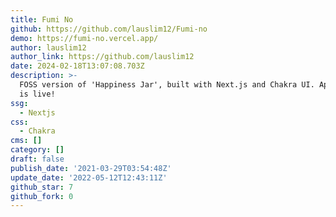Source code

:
 ```yaml
---
title: Fumi No
github: https://github.com/lauslim12/Fumi-no
demo: https://fumi-no.vercel.app/
author: lauslim12
author_link: https://github.com/lauslim12
date: 2024-02-18T13:07:08.703Z
description: >-
  FOSS version of 'Happiness Jar', built with Next.js and Chakra UI. Application
  is live!
ssg:
  - Nextjs
css:
  - Chakra
cms: []
category: []
draft: false
publish_date: '2021-03-29T03:54:48Z'
update_date: '2022-05-12T12:43:11Z'
github_star: 7
github_fork: 0
---
```

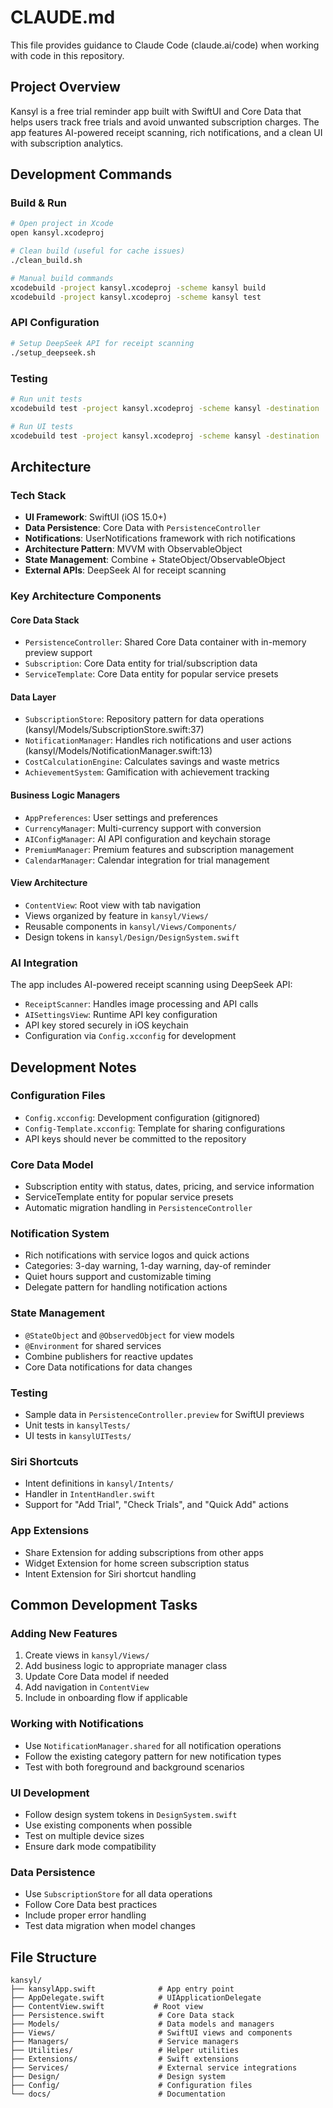 # CLAUDE.md

This file provides guidance to Claude Code (claude.ai/code) when working with code in this repository.

## Project Overview

Kansyl is a free trial reminder app built with SwiftUI and Core Data that helps users track free trials and avoid unwanted subscription charges. The app features AI-powered receipt scanning, rich notifications, and a clean UI with subscription analytics.

## Development Commands

### Build & Run
```bash
# Open project in Xcode
open kansyl.xcodeproj

# Clean build (useful for cache issues)
./clean_build.sh

# Manual build commands
xcodebuild -project kansyl.xcodeproj -scheme kansyl build
xcodebuild -project kansyl.xcodeproj -scheme kansyl test
```

### API Configuration
```bash
# Setup DeepSeek API for receipt scanning
./setup_deepseek.sh
```

### Testing
```bash
# Run unit tests
xcodebuild test -project kansyl.xcodeproj -scheme kansyl -destination 'platform=iOS Simulator,name=iPhone 15'

# Run UI tests
xcodebuild test -project kansyl.xcodeproj -scheme kansyl -destination 'platform=iOS Simulator,name=iPhone 15' -only-testing:kansylUITests
```

## Architecture

### Tech Stack
- **UI Framework**: SwiftUI (iOS 15.0+)
- **Data Persistence**: Core Data with `PersistenceController`
- **Notifications**: UserNotifications framework with rich notifications
- **Architecture Pattern**: MVVM with ObservableObject
- **State Management**: Combine + StateObject/ObservableObject
- **External APIs**: DeepSeek AI for receipt scanning

### Key Architecture Components

#### Core Data Stack
- `PersistenceController`: Shared Core Data container with in-memory preview support
- `Subscription`: Core Data entity for trial/subscription data
- `ServiceTemplate`: Core Data entity for popular service presets

#### Data Layer
- `SubscriptionStore`: Repository pattern for data operations (kansyl/Models/SubscriptionStore.swift:37)
- `NotificationManager`: Handles rich notifications and user actions (kansyl/Models/NotificationManager.swift:13)
- `CostCalculationEngine`: Calculates savings and waste metrics
- `AchievementSystem`: Gamification with achievement tracking

#### Business Logic Managers
- `AppPreferences`: User settings and preferences
- `CurrencyManager`: Multi-currency support with conversion
- `AIConfigManager`: AI API configuration and keychain storage
- `PremiumManager`: Premium features and subscription management
- `CalendarManager`: Calendar integration for trial management

#### View Architecture
- `ContentView`: Root view with tab navigation
- Views organized by feature in `kansyl/Views/`
- Reusable components in `kansyl/Views/Components/`
- Design tokens in `kansyl/Design/DesignSystem.swift`

### AI Integration
The app includes AI-powered receipt scanning using DeepSeek API:
- `ReceiptScanner`: Handles image processing and API calls
- `AISettingsView`: Runtime API key configuration
- API key stored securely in iOS keychain
- Configuration via `Config.xcconfig` for development

## Development Notes

### Configuration Files
- `Config.xcconfig`: Development configuration (gitignored)
- `Config-Template.xcconfig`: Template for sharing configurations
- API keys should never be committed to the repository

### Core Data Model
- Subscription entity with status, dates, pricing, and service information
- ServiceTemplate entity for popular service presets
- Automatic migration handling in `PersistenceController`

### Notification System
- Rich notifications with service logos and quick actions
- Categories: 3-day warning, 1-day warning, day-of reminder
- Quiet hours support and customizable timing
- Delegate pattern for handling notification actions

### State Management
- `@StateObject` and `@ObservedObject` for view models
- `@Environment` for shared services
- Combine publishers for reactive updates
- Core Data notifications for data changes

### Testing
- Sample data in `PersistenceController.preview` for SwiftUI previews
- Unit tests in `kansylTests/`
- UI tests in `kansylUITests/`

### Siri Shortcuts
- Intent definitions in `kansyl/Intents/`
- Handler in `IntentHandler.swift`
- Support for "Add Trial", "Check Trials", and "Quick Add" actions

### App Extensions
- Share Extension for adding subscriptions from other apps
- Widget Extension for home screen subscription status
- Intent Extension for Siri shortcut handling

## Common Development Tasks

### Adding New Features
1. Create views in `kansyl/Views/`
2. Add business logic to appropriate manager class
3. Update Core Data model if needed
4. Add navigation in `ContentView`
5. Include in onboarding flow if applicable

### Working with Notifications
- Use `NotificationManager.shared` for all notification operations
- Follow the existing category pattern for new notification types
- Test with both foreground and background scenarios

### UI Development
- Follow design system tokens in `DesignSystem.swift`
- Use existing components when possible
- Test on multiple device sizes
- Ensure dark mode compatibility

### Data Persistence
- Use `SubscriptionStore` for all data operations
- Follow Core Data best practices
- Include proper error handling
- Test data migration when model changes

## File Structure
```
kansyl/
├── kansylApp.swift              # App entry point
├── AppDelegate.swift            # UIApplicationDelegate
├── ContentView.swift           # Root view
├── Persistence.swift            # Core Data stack
├── Models/                      # Data models and managers
├── Views/                       # SwiftUI views and components
├── Managers/                    # Service managers
├── Utilities/                   # Helper utilities
├── Extensions/                  # Swift extensions
├── Services/                    # External service integrations
├── Design/                      # Design system
├── Config/                      # Configuration files
└── docs/                        # Documentation
```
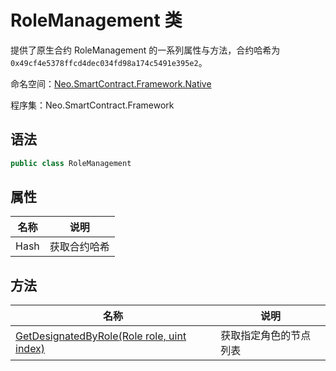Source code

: # RoleManagement 类

提供了原生合约 RoleManagement 的一系列属性与方法，合约哈希为`0x49cf4e5378ffcd4dec034fd98a174c5491e395e2`。

命名空间：[Neo.SmartContract.Framework.Native](../native.md)

程序集：Neo.SmartContract.Framework

## 语法

```c#
public class RoleManagement
```

## 属性

| 名称              | 说明                                                         |
| ----------------- | ------------------------------------------------------------ |
| Hash              | 获取合约哈希                                            |

## 方法

| 名称                                                         | 说明                   |
| ------------------------------------------------------------ | ---------------------- |
| [GetDesignatedByRole(Role role, uint index)](RoleManagement/GetDesignatedByRole.md) | 获取指定角色的节点列表 |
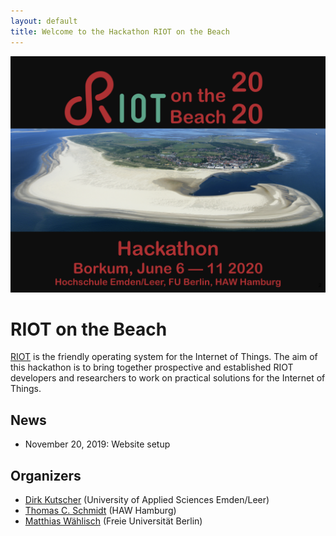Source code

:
 ```yaml
---
layout: default
title: Welcome to the Hackathon RIOT on the Beach
---
```


![rob-2020-logo](/images/rob-2020.002.png)

# RIOT on the Beach

[RIOT](https://riot-os.org/) is the friendly operating system for the Internet of Things.
The aim of this hackathon is to bring together prospective and established RIOT developers and researchers to work on practical solutions for the Internet of Things.


## News

- November 20, 2019: Website setup

## Organizers

- [Dirk Kutscher](http://dirk-kutscher.info/) (University of Applied Sciences Emden/Leer)
- [Thomas C. Schmidt](http://inet.haw-hamburg.de/members/schmidt) (HAW Hamburg)
- [Matthias W&auml;hlisch](http://www.mi.fu-berlin.de/en/inf/groups/ilab/members/waehlisch.html) (Freie Universit&auml;t Berlin)

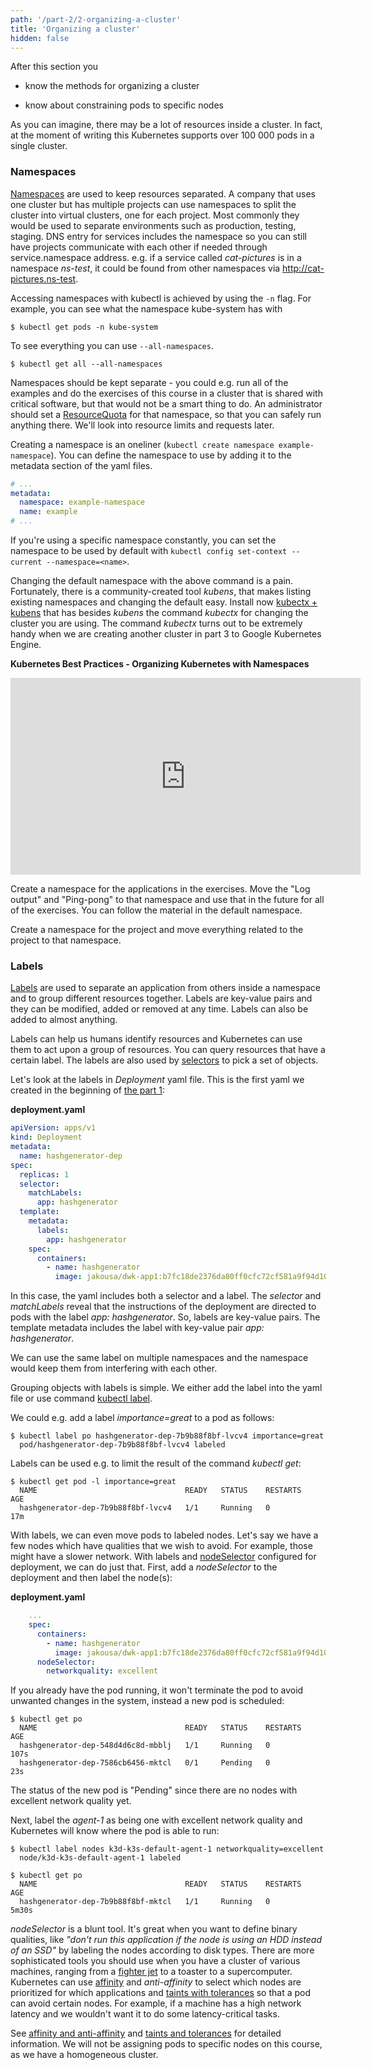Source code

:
 ```yaml
---
path: '/part-2/2-organizing-a-cluster'
title: 'Organizing a cluster'
hidden: false
---
```


<text-box variant='learningObjectives' name='Learning Objectives'>

After this section you

- know the methods for organizing a cluster

- know about constraining pods to specific nodes

</text-box>

As you can imagine, there may be a lot of resources inside a cluster. In fact, at the moment of writing this Kubernetes supports over 100 000 pods in a single cluster.

### Namespaces ###

[Namespaces](https://kubernetes.io/docs/concepts/overview/working-with-objects/namespaces/) are used to keep resources separated. A company that uses one cluster but has multiple projects can use namespaces to split the cluster into virtual clusters, one for each project. Most commonly they would be used to separate environments such as production, testing, staging. DNS entry for services includes the namespace so you can still have projects communicate with each other if needed through service.namespace address. e.g. if a service called _cat-pictures_ is in a namespace _ns-test_, it could be found from other namespaces via http://cat-pictures.ns-test.

Accessing namespaces with kubectl is achieved by using the `-n` flag. For example, you can see what the namespace kube-system has with

```console
$ kubectl get pods -n kube-system
```

To see everything you can use `--all-namespaces`.

```console
$ kubectl get all --all-namespaces
```

Namespaces should be kept separate - you could e.g. run all of the examples and do the exercises of this course in a cluster that is shared with critical software, but that would not be a smart thing to do. An administrator should set a [ResourceQuota](https://kubernetes.io/docs/concepts/policy/resource-quotas/) for that namespace, so that you can safely run anything there. We'll look into resource limits and requests later.

Creating a namespace is an oneliner (`kubectl create namespace example-namespace`). You can define the namespace to use by adding it to the metadata section of the yaml files.

```yaml
# ...
metadata:
  namespace: example-namespace
  name: example
# ...
```

If you're using a specific namespace constantly, you can set the namespace to be used by default with `kubectl config set-context --current --namespace=<name>`.

Changing the default namespace with the above command is a pain. Fortunately, there is a community-created tool _kubens_, that makes listing existing namespaces and changing the default easy. Install now [kubectx + kubens](https://github.com/ahmetb/kubectx) that has besides _kubens_ the command _kubectx_ for changing the cluster you are using. The command _kubectx_ turns out to be extremely handy when we are creating another cluster in part 3 to Google Kubernetes Engine.

**Kubernetes Best Practices - Organizing Kubernetes with Namespaces**

<iframe width="560" height="315" src="https://www.youtube-nocookie.com/embed/xpnZX3if9Tc" frameborder="0" allow="accelerometer; encrypted-media; gyroscope; picture-in-picture" allowfullscreen></iframe>

<exercise name='Exercise 2.03: Keep them separated'>

  Create a namespace for the applications in the exercises. Move the "Log output" and "Ping-pong" to that namespace and use that in the future for all of the exercises. You can follow the material in the default namespace.

</exercise>

<exercise name='Exercise 2.04: Project v1.1'>

  Create a namespace for the project and move everything related to the project to that namespace.

</exercise>

### Labels ###

[Labels](https://kubernetes.io/docs/concepts/overview/working-with-objects/labels/) are used to separate an application from others inside a namespace and to group different resources together. Labels are key-value pairs and they can be modified, added or removed at any time. Labels can also be added to almost anything.

Labels can help us humans identify resources and Kubernetes can use them to act upon a group of resources. You can query resources that have a certain label. The labels are also used by [selectors](https://kubernetes.io/docs/concepts/overview/working-with-objects/labels/#label-selectors) to pick a set of objects.

Let's look at the labels in *Deployment* yaml file. This is the first yaml we created in the beginning of [the part 1](/part-1/1-first-deploy):

**deployment.yaml**

```yaml
apiVersion: apps/v1
kind: Deployment
metadata:
  name: hashgenerator-dep
spec:
  replicas: 1
  selector:
    matchLabels:
      app: hashgenerator
  template:
    metadata:
      labels:
        app: hashgenerator
    spec:
      containers:
        - name: hashgenerator
          image: jakousa/dwk-app1:b7fc18de2376da80ff0cfc72cf581a9f94d10e64
```

In this case, the yaml includes both a selector and a label. The _selector_ and _matchLabels_ reveal that the instructions of the deployment are directed to pods with the label _app: hashgenerator_. So, labels are key-value pairs. The template metadata includes the label with key-value pair _app: hashgenerator_.

We can use the same label on multiple namespaces and the namespace would keep them from interfering with each other.

Grouping objects with labels is simple. We either add the label into the yaml file or use command [kubectl label](https://kubernetes.io/docs/reference/kubectl/generated/kubectl_label/).


We could e.g. add a label _importance=great_ to a pod as follows:

```console
$ kubectl label po hashgenerator-dep-7b9b88f8bf-lvcv4 importance=great
  pod/hashgenerator-dep-7b9b88f8bf-lvcv4 labeled
```

Labels can be used e.g. to limit the result of the command _kubectl get_:

```console
$ kubectl get pod -l importance=great
  NAME                                 READY   STATUS    RESTARTS   AGE
  hashgenerator-dep-7b9b88f8bf-lvcv4   1/1     Running   0          17m
```

With labels, we can even move pods to labeled nodes. Let's say we have a few nodes which have qualities that we wish to avoid. For example, those might have a slower network. With labels and [nodeSelector](https://kubernetes.io/docs/concepts/scheduling-eviction/assign-pod-node/#nodeselector) configured for deployment, we can do just that. First, add a _nodeSelector_ to the deployment and then label the node(s):

**deployment.yaml**

```yaml
    ...
    spec:
      containers:
        - name: hashgenerator
          image: jakousa/dwk-app1:b7fc18de2376da80ff0cfc72cf581a9f94d10e64
      nodeSelector:
        networkquality: excellent
```

If you already have the pod running, it won't terminate the pod to avoid unwanted changes in the system, instead a new pod is scheduled:

```console
$ kubectl get po
  NAME                                 READY   STATUS    RESTARTS   AGE
  hashgenerator-dep-548d4d6c8d-mbblj   1/1     Running   0          107s
  hashgenerator-dep-7586cb6456-mktcl   0/1     Pending   0          23s
```

The status of the new pod is "Pending" since there are no nodes with excellent network quality yet.

Next, label the _agent-1_ as being one with excellent network quality and Kubernetes will know where the pod is able to run:

```
$ kubectl label nodes k3d-k3s-default-agent-1 networkquality=excellent
  node/k3d-k3s-default-agent-1 labeled

$ kubectl get po
  NAME                                 READY   STATUS    RESTARTS   AGE
  hashgenerator-dep-7b9b88f8bf-mktcl   1/1     Running   0          5m30s
```

_nodeSelector_ is a blunt tool. It's great when you want to define binary qualities, like _"don't run this application if the node is using an HDD instead of an SSD"_ by labeling the nodes according to disk types. There are more sophisticated tools you should use when you have a cluster of various machines, ranging from a [fighter jet](https://gcn.com/articles/2020/01/07/af-kubernetes-f16.aspx) to a toaster to a supercomputer. Kubernetes can use [affinity](https://kubernetes.io/docs/tasks/configure-pod-container/assign-pods-nodes-using-node-affinity/) and _anti-affinity_ to select which nodes are prioritized for which applications and [taints with tolerances](https://kubernetes.io/docs/concepts/scheduling-eviction/taint-and-toleration/) so that a pod can avoid certain nodes. For example, if a machine has a high network latency and we wouldn't want it to do some latency-critical tasks.

See [affinity and anti-affinity](https://kubernetes.io/docs/concepts/scheduling-eviction/assign-pod-node/#affinity-and-anti-affinity) and [taints and tolerances](https://kubernetes.io/docs/concepts/scheduling-eviction/taint-and-toleration/) for detailed information. We will not be assigning pods to specific nodes on this course, as we have a homogeneous cluster.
***
* What you are asked to do *
Report the number of lines in the material above holding the word "navigation", without anything else.

* Output for this exercise *
2